Le président nigérian #Bola_Tinubu et le Premier ministre britannique #Keir_Starmer « se sont aussi engagés à collaborer plus étroitement afin de renforcer la réponse du Royaume-Uni et du Nigeria face à la criminalité transnationale et au terrorisme », a indiqué Downing Street. Les deux pays vont également lancer des opérations conjointes pour lutter contre les réseaux de #passeurs et « les #gangs_criminels » qui « abusent des voies légales d’obtention de #visas » vers Londres.
Un nouveau système de vérification des documents sera mis en place pour détecter les fraudes et l’authenticité des demandes de visas, détaille le Home Office. De son côté, le Nigeria s’est également engagé à revoir sa législation concernant les infractions en matière d’immigration.
Lutte contre l’immigration irrégulière, le cheval de bataille de l’exécutif britannique
« L’accord conclu aujourd’hui constitue une nouvelle étape dans notre mission visant à rétablir l’ordre aux frontières en veillant à ce que les personnes qui n’ont pas le droit de se trouver ici soient rapidement expulsées », a affirmé Alex Norris.
Le gouvernement travailliste a fait de la lutte contre l’immigration irrégulière sa grande priorité. Pour dissuader les candidats à la traversée de la Manche, l’exécutif britannique a en effet considérablement durci sa politique migratoire.

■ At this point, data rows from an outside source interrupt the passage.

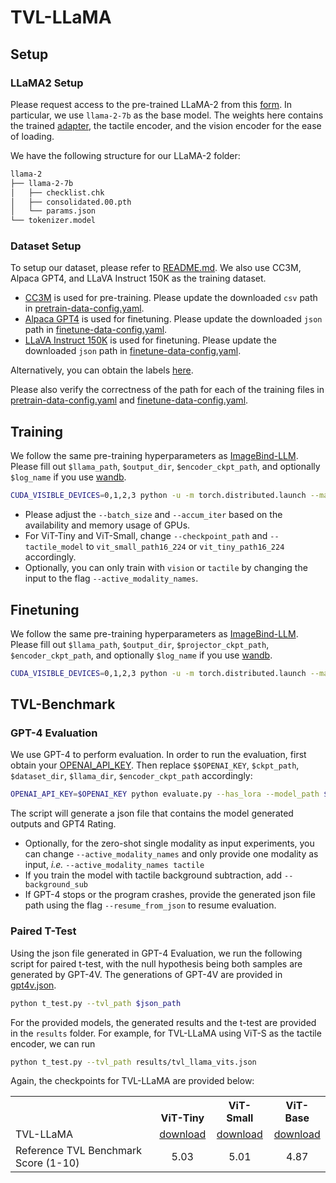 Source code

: # TVL-LLaMA
## Setup 
### LLaMA2 Setup
Please request access to the pre-trained LLaMA-2 from this [form](https://llama.meta.com/llama-downloads/). In particular, we use `llama-2-7b` as the base model. The weights here contains the trained [adapter](https://arxiv.org/abs/2309.03905), the tactile encoder, and the vision encoder for the ease of loading. 

We have the following structure for our LLaMA-2 folder:
```bash 
llama-2
├── llama-2-7b
│   ├── checklist.chk
│   ├── consolidated.00.pth
│   └── params.json
└── tokenizer.model
```

### Dataset Setup 
To setup our dataset, please refer to [README.md](../README.md). We also use CC3M, Alpaca GPT4, and LLaVA Instruct 150K as the training dataset. 
- [CC3M](https://huggingface.co/datasets/liuhaotian/LLaVA-CC3M-Pretrain-595K) is used for pre-training. Please update the downloaded `csv` path in [pretrain-data-config.yaml](exps/pretrain-data-config.yaml). 
- [Alpaca GPT4](https://github.com/Instruction-Tuning-with-GPT-4/GPT-4-LLM/blob/main/data/alpaca_gpt4_data.json) is used for finetuning. Please update the downloaded `json` path in [finetune-data-config.yaml](exps/finetune-data-config.yaml). 
- [LLaVA Instruct 150K](https://huggingface.co/datasets/liuhaotian/LLaVA-Instruct-150K) is used for finetuning. Please update the downloaded `json` path in [finetune-data-config.yaml](exps/finetune-data-config.yaml). 

Alternatively, you can obtain the labels [here](https://huggingface.co/datasets/mlfu7/Touch-Vision-Language-Dataset/tree/main/labels). 

Please also verify the correctness of the path for each of the training files in [pretrain-data-config.yaml](exps/pretrain-data-config.yaml) and [finetune-data-config.yaml](exps/finetune-data-config.yaml).

## Training
We follow the same pre-training hyperparameters as [ImageBind-LLM](https://github.com/OpenGVLab/LLaMA-Adapter/tree/main/imagebind_LLM). Please fill out `$llama_path`, `$output_dir`, `$encoder_ckpt_path`, and optionally `$log_name` if you use [wandb](https://wandb.ai). 
```bash 
CUDA_VISIBLE_DEVICES=0,1,2,3 python -u -m torch.distributed.launch --master_port=1112 --nproc_per_node=4 --use_env main_pretrain.py --data_config exps/pretrain-data-config.yaml --batch_size 8 --seed 1 --epochs 150 --split_epoch 50 --warmup_epochs 5 --blr 1.0e-4 --weight_decay 0.05 --llama_path $llama_path --output_dir $output_dir --active_modality_names vision tactile --checkpoint_path $encoder_ckpt_path --tactile_model vit_base_patch16_224 --log_name $log_name --crop_tacvis
```
- Please adjust the `--batch_size` and `--accum_iter` based on the availability and memory usage of GPUs. 
- For ViT-Tiny and ViT-Small, change `--checkpoint_path` and `--tactile_model` to `vit_small_path16_224` or `vit_tiny_path16_224` accordingly. 
- Optionally, you can only train with `vision` or `tactile` by changing the input to the flag `--active_modality_names`. 

## Finetuning
We follow the same pre-training hyperparameters as [ImageBind-LLM](https://github.com/OpenGVLab/LLaMA-Adapter/tree/main/imagebind_LLM). Please fill out `$llama_path`, `$output_dir`, `$projector_ckpt_path`, `$encoder_ckpt_path`, and optionally `$log_name` if you use [wandb](https://wandb.ai). 

```bash 
CUDA_VISIBLE_DEVICES=0,1,2,3 python -u -m torch.distributed.launch --master_port=1112 --nproc_per_node=2 --use_env main_finetune.py --data_config exps/finetune-data-config.yaml --batch_size 2 --accum_iter 4 --llama_type llama-2-7b --epochs 4 --warmup_epochs 1 --blr 10e-4 --weight_decay 0.02 --llama_path $llama_path --output_dir $output_dir  --pretrained_path $projector_ckpt_path --active_modality_names tactile vision --checkpoint_path $encoder_ckpt_path --tactile_model vit_small_patch16_224 --log_name $log_name --crop_tacvis
```

## TVL-Benchmark
### GPT-4 Evaluation
We use GPT-4 to perform evaluation. In order to run the evaluation, first obtain your [OPENAI_API_KEY](https://platform.openai.com/api-keys). Then replace `$$OPENAI_KEY`, `$ckpt_path`, `$dataset_dir`, `$llama_dir`, `$encoder_ckpt_path` accordingly:
```bash
OPENAI_API_KEY=$OPENAI_KEY python evaluate.py --has_lora --model_path $ckpt_path --gpt --active_modality_names tactile vision --tactile_model vit_small_patch16_224 --checkpoint_path $encoder_ckpt_path --eval_datasets ssvtp hct --datasets_dir $dataset_dir --llama_dir $llama_dir --crop_tacvis
```
The script will generate a json file that contains the model generated outputs and GPT4 Rating.
- Optionally, for the zero-shot single modality as input experiments, you can change `--active_modality_names` and only provide one modality as input, *i.e.* `--active_modality_names tactile`
- If you train the model with tactile background subtraction, add `--background_sub`
- If GPT-4 stops or the program crashes, provide the generated json file path using the flag `--resume_from_json` to resume evaluation. 

### Paired T-Test
Using the json file generated in GPT-4 Evaluation, we run the following script for paired t-test, with the null hypothesis being both samples are generated by GPT-4V. The generations of GPT-4V are provided in [gpt4v.json](results/gpt4v.json). 
```bash 
python t_test.py --tvl_path $json_path
```
For the provided models, the generated results and the t-test are provided in the `results` folder. For example, for TVL-LLaMA using ViT-S as the tactile encoder, we can run 
```bash 
python t_test.py --tvl_path results/tvl_llama_vits.json
```

Again, the checkpoints for TVL-LLaMA are provided below:
<table><tbody>
<!-- START TABLE -->
<!-- TABLE HEADER -->
<th valign="bottom"></th>
<th valign="bottom">ViT-Tiny</th>
<th valign="bottom">ViT-Small</th>
<th valign="bottom">ViT-Base</th>
<!-- TABLE BODY -->
<tr><td align="left">TVL-LLaMA</td>
<td align="center"><a href='https://huggingface.co/mlfu7/Touch-Vision-Language-Models/resolve/main/ckpt/tvl_llama/tvl_llama_vittiny.pth?download=true'>download</a></td>
<td align="center"><a href='https://huggingface.co/mlfu7/Touch-Vision-Language-Models/resolve/main/ckpt/tvl_llama/tvl_llama_vits.pth?download=true'>download</a></td>
<td align="center"><a href='https://huggingface.co/mlfu7/Touch-Vision-Language-Models/resolve/main/ckpt/tvl_llama/tvl_llama_vitb.pth?download=true'>download</a></td>
</tr>
<tr><td align="left">Reference TVL Benchmark Score (1-10)</td>
<td align="center">5.03</td>
<td align="center">5.01</td>
<td align="center"> 4.87</td>
</tr>
</tbody></table>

Londres a ainsi réduit la protection accordée aux réfugiés de cinq ans à trente mois. Ils seront « forcés de rentrer dans leur pays d’origine dès qu’il sera jugé sûr », avait déclaré la ministre de l’Intérieur #Shabana_Mahmood cet hiver. Finis aussi l’accès automatique aux #aides_sociales pour les demandeurs d’asile ou l’accès automatique au #regroupement_familial.
Les étrangers devront également justifier de vingt ans de présence au Royaume-Uni - contre cinq actuellement - pour pouvoir rester indéfiniment au Royaume-Uni. En mars, les autorités britanniques ont aussi annoncé que l’hébergement et le soutien financier apportés aux demandeurs d’asile seraient retirés à partir du mois de juin pour les demandeurs d’asile qui enfreignent la loi, travaillent illégalement, ou peuvent subvenir eux-mêmes à leurs propres besoins.
Le gouvernement a également durci les conditions d’obtention de visas et réduit le nombre de pays auxquels il en accorde. Londres avait d’ailleurs menacé, en novembre, de restreindre l’octroi de visas à l’Angola, la Namibie et la République Démocratique du Congo (RDC) - trois pays africains qu’il accuse de ne pas coopérer suffisamment pour réadmettre leurs ressortissants en situation irrégulière après qu’ils ont été déboutés de leur demande d’asile. Londres juge « inacceptable » leur faible coopération en matière d’expulsions.
À partir du 26 mars, Londres va aussi cesser de délivrer des visas d’étude aux Afghans, Camerounais, Birmans et Soudanais, et des visas de travailleur qualifié aux Afghans. Car Londres estime que des « abus » sont commis par des personnes originaires de ces pays qui entrent au Royaume-Uni avec ces visas, mais qui demandent ensuite l’asile.
Toutefois, cette multiplication de mesures restrictives ne découragent pas les candidats à l’exil à rejoindre les côtes anglaises. La première semaine de mars, un peu plus de 800 migrants ont traversé la Manche jusqu’en Angleterre, à la faveur d’une météo clémente, selon les chiffres du Home Office.
D’après les données officielles, plus de 3 500 migrants sont arrivés au Royaume-Uni depuis le début de l’année. Ils étaient 41 472 en 2025, un chiffre record depuis 2022.